Zurich

Teresa Margollese

Galerie Peter Kilchmann | Zahnradstrasse 21

Entering the gallery, one found the climate of the building on Limmatstrasse drastically different from what one would expect: Through a pair of humidifiers, water used to wash the bodies of corpses in Mexico’s metropolis was being atomized into superfine particles. The rinse water of the anonymous dead settled on the skin of the living and penetrated them when breathed in. More than just the humidity level was being altered. Unsettling social realities, normally excluded from the world of art, were permeating the atmosphere, hardly noticeable but nonetheless powerfully present. A work similar to this one had been shown at P.S. 1 in 2002. Vaporización, 2001, was a fog room with a strong visual presence, which in the Zurich piece, El agua de la Ciudad de México (Mexico City’s Water), 2002, was reduced to pure humidity—only to spark the imagination even further. Ultimately it wasn’t revulsion that created a sense of the uncanny but rather the idea of being unable to escape the dead because of this purified water of their last cleansing. They catch up to us, persecute us, like Banquo’s ghost in Macbeth.
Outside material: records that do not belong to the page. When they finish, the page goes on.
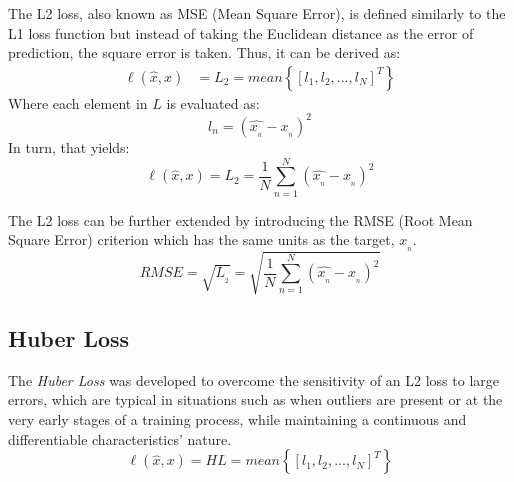 The L2 loss, also known as MSE (Mean Square Error), is defined similarly to
the L1 loss function but instead of taking the Euclidean distance as 
the error of prediction, the square error is taken. Thus, 
it can be derived as:
\begin{align}
    \ell(\hat{x}, x) & = L_{2} = mean\left\{ \left[ l_{1}, l_{2},...,l_{N}\right]^{T}\right\}
\end{align}
Where each element in \(L\) is evaluated as:
\begin{equation*}
    l_{n} = \left(\widehat{x_{_{n}}} - x_{_{n}}\right)^{2}
\end{equation*}
In turn, that yields:
\begin{equation}
    \ell(\hat{x}, x) = L_{2} = \frac{1}{N} \sum_{n=1}^{N} \left(\widehat{x_{_{n}}} - x_{_{n}}\right)^{2}
\end{equation}

The L2 loss can be further extended by introducing the 
RMSE (Root Mean Square Error) criterion which has the same units 
as the target, \(x_{_{n}}\).
\begin{equation}
    RMSE = \sqrt{L_{_{2}}} = \sqrt{\frac{1}{N} \sum_{n=1}^{N} \left(\widehat{x_{_{n}}} - x_{_{n}}\right)^{2}}
\end{equation}

\subsection{Huber Loss}
The \emph{Huber Loss} was developed to overcome 
the sensitivity of an L2 loss to large errors, which are typical in situations
such as when outliers are present or at the very early stages of a training process,
while maintaining a continuous and differentiable characteristics' nature.
\begin{equation}
    \ell(\hat{x}, x) = HL = mean\left\{ \left[ l_{1}, l_{2},...,l_{N}\right]^{T}\right\}
\end{equation}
In Europe, Teresa Margolles’s macabre work might be associated with the materialcentric performance art of the Viennese Actionists. But such a comparison would miss the Mexican artist’s very different conceptual stance and approach to the public. While the actions of artists like Hermann Nitsch or Otto Muehl still follow a theatrical kind of dramaturgy, with Margolles all resemblance to stage and mise-en-scène falls away. The mist of corpse water lands on the skin of all visitors, and all find it hard to breathe. One’s own body is engaged; the physical and the mental are equally affected. Only through the absence of any representation and through the minimal means employed do images ultimately begin to come to mind.
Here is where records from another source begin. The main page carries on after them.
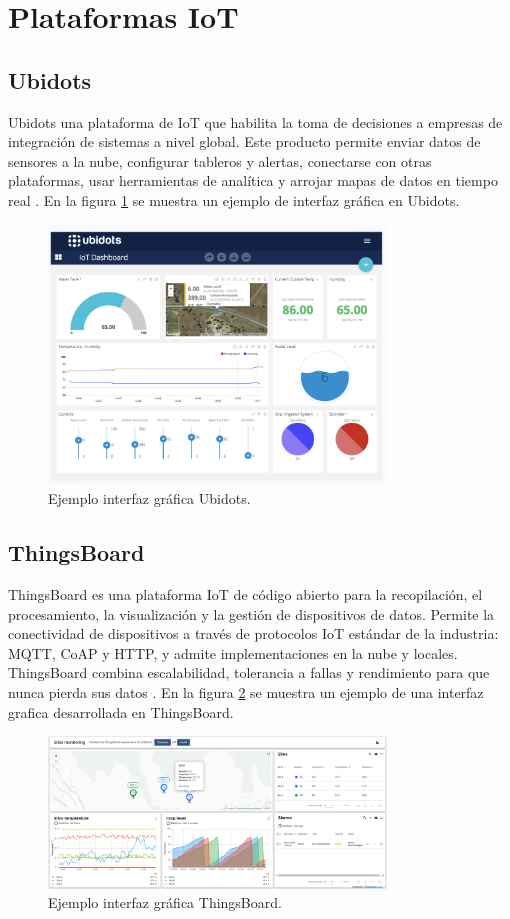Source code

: \section{Plataformas IoT}
\subsection{Ubidots}
Ubidots una plataforma de IoT que habilita la toma de decisiones a empresas de integración de sistemas a nivel global. Este producto permite enviar datos de sensores a la nube, configurar tableros y alertas, conectarse con otras plataformas, usar herramientas de analítica y arrojar mapas de datos en tiempo real \citep{InterfazIoTUbidots}. En la figura \ref{fig:InterfazUBIDOTS} se muestra un ejemplo de interfaz gráfica en Ubidots.

\begin{figure}[htbp]
	\centering
	\includegraphics[width=0.8\textwidth]{./Figures/ubidots.png}
	\caption{Ejemplo interfaz gráfica Ubidots.}
	\label{fig:InterfazUBIDOTS}
\end{figure}
\subsection{ThingsBoard}
ThingsBoard es una plataforma IoT de código abierto para la recopilación, el procesamiento, la visualización y la gestión de dispositivos de datos.
Permite la conectividad de dispositivos a través de protocolos IoT estándar de la industria: MQTT, CoAP y HTTP, y admite implementaciones en la nube y locales. ThingsBoard combina escalabilidad, tolerancia a fallas y rendimiento para que nunca pierda sus datos \citep{THINGSBOARD}. En la figura \ref{fig:InterfazThingsBoard} se muestra un ejemplo de una interfaz grafica desarrollada en ThingsBoard. 
\begin{figure}[htbp]
	\centering
	\includegraphics[width=0.8\textwidth]{./Figures/thingsboard.png}
	\caption{Ejemplo interfaz gráfica ThingsBoard.}
	\label{fig:InterfazThingsBoard}
\end{figure}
Tarjetas para picar cocaina (Cards for Cutting Cocaine), 1997–99, a series of large-format documentary photos, shows drug consumers getting their materials ready. For this they use small pieces of plastic in the same format as credit cards, which Margolles had distributed on the street; these bore images of murdered drug couriers, dealers, and addicts. The image carrier thus becomes a gruesome informer against itself, and the image of death becomes deadly equipment.

The exhibition also included photographic documentation of the action Anden (Sidewalk), 1999: In the Colombian drug center of Cali, Margolles had over a hundred feet of sidewalk ripped out. Relatives and friends of drug-trade victims placed personal items of remembrance in the open grave, and then the sidewalk was repaved. The urban passage becomes an invisible site of remembrance and reflection. For all who know about it, what has been buried—and the act of burying it—cannot ever be forgotten.

Mexico City is one of those places where the social distances between the partial worlds of the global economy seem on the verge of collapse. Margolles punctures the aesthetic distance between social realities without entirely overcoming it. The victims of violent crimes are never voyeuristically presented, but their traces are still unavoidably present. Even the documentary photograph creates an only apparent distance from events. Margolles’s works function as an infective agent. Long after a visit to the gallery, breathing remains difficult, one’s skin remembering again and again.

Hans Rudolf Reust

Translated from German by Sara Ogger.